2006日消連第31号
2006年9月15日

日本化粧品工業連合会会長
小林保清 様
特定非営利活動法人 日本消費者連盟
代表運営委員 富山洋子
東京都新宿区早稲田町75 日研ビル2階
Tel 03-5155-4765 Fax 03-5155-4767

ナノテクの安全性についての公開質問状


 冠省
 私たち特定非営利活動法人日本消費者連盟は、「すこやかないのちを未来へつないでいく」ことをもっとも大切な理念として活動している消費者団体です。
 化粧品業界では現在、ナノ粒子を使用した様々な化粧品が開発・販売され、数多くのナノテク化粧品が出回っています。しかし、ナノ粒子を吸入させる動物実験では体内の器官にそれが取り込まれ悪影響を与えた可能性があるという海外からの研究報告が発表されており、当連盟ではナノ粒子の安全性に大きな疑問を持っております。
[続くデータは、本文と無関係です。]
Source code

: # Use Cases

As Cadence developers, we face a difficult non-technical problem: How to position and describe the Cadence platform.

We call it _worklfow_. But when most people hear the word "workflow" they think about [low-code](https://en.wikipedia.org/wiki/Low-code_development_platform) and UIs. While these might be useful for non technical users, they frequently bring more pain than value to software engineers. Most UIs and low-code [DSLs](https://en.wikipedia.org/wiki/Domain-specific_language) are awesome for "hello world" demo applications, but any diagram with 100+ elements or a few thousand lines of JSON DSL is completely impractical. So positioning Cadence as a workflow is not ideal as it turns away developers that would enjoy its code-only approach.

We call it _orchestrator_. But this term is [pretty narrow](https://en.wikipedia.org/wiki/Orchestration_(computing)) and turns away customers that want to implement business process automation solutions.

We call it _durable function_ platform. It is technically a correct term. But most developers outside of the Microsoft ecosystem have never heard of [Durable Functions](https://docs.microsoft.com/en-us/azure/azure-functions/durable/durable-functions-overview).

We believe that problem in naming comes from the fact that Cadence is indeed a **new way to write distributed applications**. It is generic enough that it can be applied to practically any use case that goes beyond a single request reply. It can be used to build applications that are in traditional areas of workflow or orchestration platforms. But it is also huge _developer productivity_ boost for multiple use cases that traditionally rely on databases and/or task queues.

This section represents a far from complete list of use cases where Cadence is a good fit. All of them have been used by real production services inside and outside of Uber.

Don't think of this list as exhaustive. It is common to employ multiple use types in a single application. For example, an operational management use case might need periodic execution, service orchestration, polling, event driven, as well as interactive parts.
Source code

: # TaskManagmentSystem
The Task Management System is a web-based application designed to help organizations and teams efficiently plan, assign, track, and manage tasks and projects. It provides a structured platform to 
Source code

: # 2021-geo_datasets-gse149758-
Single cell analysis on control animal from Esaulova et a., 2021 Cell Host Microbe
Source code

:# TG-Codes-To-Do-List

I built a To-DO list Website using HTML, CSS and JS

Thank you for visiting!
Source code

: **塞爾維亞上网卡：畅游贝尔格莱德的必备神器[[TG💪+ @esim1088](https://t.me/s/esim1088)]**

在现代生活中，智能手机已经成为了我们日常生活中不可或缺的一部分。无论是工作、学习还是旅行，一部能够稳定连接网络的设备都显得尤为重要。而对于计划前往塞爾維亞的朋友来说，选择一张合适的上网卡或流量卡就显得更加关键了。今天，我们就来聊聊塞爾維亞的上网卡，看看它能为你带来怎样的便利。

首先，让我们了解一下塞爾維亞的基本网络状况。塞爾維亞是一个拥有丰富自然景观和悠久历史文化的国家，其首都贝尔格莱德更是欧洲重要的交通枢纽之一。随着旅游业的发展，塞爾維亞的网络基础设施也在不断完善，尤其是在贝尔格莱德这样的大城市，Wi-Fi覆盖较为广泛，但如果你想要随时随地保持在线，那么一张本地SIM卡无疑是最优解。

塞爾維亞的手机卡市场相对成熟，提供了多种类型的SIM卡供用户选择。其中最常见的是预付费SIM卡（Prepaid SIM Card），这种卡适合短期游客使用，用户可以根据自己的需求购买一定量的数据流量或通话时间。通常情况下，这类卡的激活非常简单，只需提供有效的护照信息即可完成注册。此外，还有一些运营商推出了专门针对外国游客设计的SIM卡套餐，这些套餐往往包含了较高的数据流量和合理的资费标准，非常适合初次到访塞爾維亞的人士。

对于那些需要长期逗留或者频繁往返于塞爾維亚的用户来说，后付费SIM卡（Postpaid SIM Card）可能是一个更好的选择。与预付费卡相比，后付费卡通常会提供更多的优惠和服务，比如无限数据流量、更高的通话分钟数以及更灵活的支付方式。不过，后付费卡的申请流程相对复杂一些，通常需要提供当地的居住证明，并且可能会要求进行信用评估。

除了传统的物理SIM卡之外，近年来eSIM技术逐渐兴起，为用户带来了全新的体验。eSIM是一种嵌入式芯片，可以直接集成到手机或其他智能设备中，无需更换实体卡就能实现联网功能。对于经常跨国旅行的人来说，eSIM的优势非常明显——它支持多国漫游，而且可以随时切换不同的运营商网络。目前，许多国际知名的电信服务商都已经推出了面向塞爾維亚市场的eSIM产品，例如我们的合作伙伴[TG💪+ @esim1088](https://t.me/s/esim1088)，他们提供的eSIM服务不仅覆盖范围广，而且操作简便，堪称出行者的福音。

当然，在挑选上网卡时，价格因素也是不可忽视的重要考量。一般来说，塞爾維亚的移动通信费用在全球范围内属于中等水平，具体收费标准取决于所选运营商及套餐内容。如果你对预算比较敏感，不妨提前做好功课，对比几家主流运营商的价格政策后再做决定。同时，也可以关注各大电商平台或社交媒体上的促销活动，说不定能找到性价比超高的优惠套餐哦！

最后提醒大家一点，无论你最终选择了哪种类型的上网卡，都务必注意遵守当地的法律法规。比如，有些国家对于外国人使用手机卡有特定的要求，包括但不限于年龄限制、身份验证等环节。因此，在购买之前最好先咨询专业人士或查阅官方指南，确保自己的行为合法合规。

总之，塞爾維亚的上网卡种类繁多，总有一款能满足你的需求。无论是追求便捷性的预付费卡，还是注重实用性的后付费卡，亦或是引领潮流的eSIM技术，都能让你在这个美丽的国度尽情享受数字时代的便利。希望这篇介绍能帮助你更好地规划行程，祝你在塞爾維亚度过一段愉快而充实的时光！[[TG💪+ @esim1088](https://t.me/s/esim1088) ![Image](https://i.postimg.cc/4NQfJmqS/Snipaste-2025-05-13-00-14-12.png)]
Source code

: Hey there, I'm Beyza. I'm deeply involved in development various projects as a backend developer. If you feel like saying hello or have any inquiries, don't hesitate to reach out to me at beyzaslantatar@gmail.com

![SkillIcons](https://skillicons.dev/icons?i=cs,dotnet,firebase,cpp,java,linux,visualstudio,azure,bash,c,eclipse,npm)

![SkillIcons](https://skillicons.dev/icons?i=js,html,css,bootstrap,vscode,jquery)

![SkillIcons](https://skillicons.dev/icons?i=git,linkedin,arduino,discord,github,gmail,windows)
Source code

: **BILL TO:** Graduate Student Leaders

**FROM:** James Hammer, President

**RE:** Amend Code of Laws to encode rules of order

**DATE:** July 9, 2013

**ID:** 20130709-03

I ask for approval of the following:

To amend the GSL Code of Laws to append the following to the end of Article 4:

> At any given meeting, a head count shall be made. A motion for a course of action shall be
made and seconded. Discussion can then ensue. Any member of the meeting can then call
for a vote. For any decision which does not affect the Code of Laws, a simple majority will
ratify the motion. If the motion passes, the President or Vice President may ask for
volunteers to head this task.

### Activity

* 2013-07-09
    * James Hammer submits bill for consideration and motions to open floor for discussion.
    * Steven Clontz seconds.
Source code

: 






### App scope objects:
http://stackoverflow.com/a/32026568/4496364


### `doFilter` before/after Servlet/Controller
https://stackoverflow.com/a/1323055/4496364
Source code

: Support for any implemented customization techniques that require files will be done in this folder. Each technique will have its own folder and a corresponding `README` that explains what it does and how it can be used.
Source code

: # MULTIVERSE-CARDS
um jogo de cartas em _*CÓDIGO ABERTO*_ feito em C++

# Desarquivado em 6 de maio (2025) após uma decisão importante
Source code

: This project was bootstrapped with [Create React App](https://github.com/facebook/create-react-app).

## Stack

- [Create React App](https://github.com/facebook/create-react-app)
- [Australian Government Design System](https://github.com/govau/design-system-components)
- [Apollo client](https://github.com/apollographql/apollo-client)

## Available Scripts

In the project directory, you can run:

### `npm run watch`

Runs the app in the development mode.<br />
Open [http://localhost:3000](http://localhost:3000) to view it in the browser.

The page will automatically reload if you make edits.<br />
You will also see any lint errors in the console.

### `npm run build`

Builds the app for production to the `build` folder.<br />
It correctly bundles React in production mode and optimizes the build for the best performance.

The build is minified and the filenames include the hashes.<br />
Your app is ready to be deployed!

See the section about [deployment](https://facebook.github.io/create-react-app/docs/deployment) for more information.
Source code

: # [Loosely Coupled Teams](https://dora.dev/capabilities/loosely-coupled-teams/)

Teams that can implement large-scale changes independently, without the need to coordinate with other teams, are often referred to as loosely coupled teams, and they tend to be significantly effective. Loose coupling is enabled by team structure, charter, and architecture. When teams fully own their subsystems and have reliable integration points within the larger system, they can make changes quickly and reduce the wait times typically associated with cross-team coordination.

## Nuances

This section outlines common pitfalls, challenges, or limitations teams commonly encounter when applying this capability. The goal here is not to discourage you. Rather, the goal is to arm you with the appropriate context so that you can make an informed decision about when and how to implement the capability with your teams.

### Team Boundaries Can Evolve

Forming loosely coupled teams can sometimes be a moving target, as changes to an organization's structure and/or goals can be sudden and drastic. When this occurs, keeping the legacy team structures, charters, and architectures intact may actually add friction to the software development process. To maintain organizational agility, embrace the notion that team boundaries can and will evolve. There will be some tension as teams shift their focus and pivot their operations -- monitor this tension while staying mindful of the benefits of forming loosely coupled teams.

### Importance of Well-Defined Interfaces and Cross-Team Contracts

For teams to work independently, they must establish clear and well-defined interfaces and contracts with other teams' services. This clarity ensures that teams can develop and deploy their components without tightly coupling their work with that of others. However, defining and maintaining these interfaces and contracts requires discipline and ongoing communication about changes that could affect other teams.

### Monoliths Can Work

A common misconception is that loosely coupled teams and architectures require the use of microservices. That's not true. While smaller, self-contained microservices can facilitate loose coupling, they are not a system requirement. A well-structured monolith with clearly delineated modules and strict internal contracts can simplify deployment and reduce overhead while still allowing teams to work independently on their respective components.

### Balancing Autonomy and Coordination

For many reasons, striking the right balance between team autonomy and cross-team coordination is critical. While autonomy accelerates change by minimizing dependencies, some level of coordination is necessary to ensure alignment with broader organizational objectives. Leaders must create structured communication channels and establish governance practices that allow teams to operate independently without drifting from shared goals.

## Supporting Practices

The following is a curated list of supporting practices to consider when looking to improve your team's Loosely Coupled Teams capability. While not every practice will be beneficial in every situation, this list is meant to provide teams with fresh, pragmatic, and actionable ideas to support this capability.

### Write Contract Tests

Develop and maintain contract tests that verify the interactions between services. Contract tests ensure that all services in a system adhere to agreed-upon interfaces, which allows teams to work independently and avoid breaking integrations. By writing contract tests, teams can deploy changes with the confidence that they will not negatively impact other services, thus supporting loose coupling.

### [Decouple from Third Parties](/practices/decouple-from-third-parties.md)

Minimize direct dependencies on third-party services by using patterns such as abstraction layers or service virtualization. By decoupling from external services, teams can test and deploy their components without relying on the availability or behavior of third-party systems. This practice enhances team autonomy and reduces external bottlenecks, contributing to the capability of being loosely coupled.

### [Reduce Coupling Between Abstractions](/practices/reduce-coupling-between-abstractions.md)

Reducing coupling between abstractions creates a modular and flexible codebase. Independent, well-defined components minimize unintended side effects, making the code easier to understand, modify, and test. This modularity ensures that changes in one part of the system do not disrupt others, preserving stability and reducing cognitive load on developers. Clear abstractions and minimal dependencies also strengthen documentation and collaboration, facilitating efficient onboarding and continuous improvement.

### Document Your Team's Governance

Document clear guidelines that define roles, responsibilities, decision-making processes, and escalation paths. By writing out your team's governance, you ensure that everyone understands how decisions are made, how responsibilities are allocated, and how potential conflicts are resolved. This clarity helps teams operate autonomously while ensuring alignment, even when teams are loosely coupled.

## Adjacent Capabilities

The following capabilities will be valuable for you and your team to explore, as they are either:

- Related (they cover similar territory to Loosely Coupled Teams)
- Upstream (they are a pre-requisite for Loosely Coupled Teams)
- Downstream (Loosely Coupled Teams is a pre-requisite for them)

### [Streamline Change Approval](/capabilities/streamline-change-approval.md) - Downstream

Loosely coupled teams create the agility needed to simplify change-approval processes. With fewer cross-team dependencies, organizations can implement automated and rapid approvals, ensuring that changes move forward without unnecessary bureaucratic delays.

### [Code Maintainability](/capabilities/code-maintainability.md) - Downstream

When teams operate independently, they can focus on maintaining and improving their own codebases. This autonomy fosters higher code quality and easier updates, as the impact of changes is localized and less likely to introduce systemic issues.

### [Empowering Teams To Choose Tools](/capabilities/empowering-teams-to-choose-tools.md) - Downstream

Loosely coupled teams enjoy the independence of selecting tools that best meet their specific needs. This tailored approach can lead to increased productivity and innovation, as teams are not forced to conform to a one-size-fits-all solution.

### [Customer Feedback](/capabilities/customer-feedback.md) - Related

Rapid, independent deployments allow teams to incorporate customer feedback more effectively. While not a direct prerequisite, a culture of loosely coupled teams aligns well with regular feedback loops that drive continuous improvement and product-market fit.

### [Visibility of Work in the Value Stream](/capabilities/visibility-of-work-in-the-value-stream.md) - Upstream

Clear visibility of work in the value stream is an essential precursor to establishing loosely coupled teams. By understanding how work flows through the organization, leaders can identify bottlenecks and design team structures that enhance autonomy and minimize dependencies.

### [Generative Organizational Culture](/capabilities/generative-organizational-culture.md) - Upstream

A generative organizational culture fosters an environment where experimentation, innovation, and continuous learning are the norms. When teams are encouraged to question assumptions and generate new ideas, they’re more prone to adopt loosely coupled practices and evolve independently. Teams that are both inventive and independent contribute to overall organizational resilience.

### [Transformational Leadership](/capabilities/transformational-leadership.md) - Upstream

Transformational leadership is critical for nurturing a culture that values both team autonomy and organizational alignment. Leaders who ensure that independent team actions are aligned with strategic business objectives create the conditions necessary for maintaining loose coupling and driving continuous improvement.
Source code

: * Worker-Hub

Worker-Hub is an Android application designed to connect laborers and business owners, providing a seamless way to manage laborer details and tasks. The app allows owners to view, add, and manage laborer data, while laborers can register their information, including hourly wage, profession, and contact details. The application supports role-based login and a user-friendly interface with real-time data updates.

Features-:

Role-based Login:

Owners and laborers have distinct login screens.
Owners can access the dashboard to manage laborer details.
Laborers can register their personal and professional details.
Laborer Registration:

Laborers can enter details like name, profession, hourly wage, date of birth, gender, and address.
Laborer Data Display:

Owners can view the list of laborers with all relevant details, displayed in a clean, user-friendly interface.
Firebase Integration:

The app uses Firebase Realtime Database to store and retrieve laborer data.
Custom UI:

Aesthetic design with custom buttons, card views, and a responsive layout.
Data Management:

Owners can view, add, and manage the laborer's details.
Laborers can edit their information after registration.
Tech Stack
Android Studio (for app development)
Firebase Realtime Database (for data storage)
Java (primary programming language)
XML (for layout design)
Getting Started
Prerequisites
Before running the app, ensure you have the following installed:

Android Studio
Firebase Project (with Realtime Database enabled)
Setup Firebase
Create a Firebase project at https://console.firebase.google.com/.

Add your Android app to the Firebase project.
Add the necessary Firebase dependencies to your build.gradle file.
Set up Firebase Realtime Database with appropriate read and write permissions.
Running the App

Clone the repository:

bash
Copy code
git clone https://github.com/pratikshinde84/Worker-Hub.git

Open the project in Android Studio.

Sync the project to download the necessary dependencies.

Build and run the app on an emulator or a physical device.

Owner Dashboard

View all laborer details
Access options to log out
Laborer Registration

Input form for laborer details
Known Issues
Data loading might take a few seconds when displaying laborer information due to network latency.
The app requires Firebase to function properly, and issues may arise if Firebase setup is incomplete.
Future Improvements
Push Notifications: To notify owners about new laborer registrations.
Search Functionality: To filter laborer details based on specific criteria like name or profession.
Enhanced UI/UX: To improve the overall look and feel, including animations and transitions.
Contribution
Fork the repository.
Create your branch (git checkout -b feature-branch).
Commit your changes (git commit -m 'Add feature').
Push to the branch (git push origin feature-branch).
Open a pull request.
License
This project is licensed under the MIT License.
消費者の多くはナノテク自体まだ安全性が確立されていないということさえ知らないままナノテク化粧品を使っているのが現状であり、消費者の権利を守る当連盟としてはこのような状況を放置しておくことはできません。
 そこで、化粧品の製造業者によって組織されている貴団体に、ナノテク化粧品に関わる以下の質問をさせていただく次第です。
 お忙しいとは存じますが、来る9月29日までにご回答をお願いします。

草々



1.化粧品は日常的に直接肌に使用するものであるため、長期間にわたって連用しても何ら問題ないことが求められるが、ナノテク化粧品の安全性評価を貴団体はどのように行っているか。

2.2006年5月、米国の食品医薬品局に対し国際的環境団体がナノ粒子を用いた日焼け止めを市場から引き上げることを要求したが、この動きを貴団体としてはどう捉えているか。

3.現在、ナノの効用を謳った化粧品もあれば、使用していてもその旨を明示していない化粧品もある。法律上では表示義務はないが、これは消費者の知る権利を阻んでいるといえる。貴団体として会員にナノ成分やナノ加工法の表示を推進する予定はないか。あるとすればいつから行う予定か。推進しないとすれば、それはなぜか。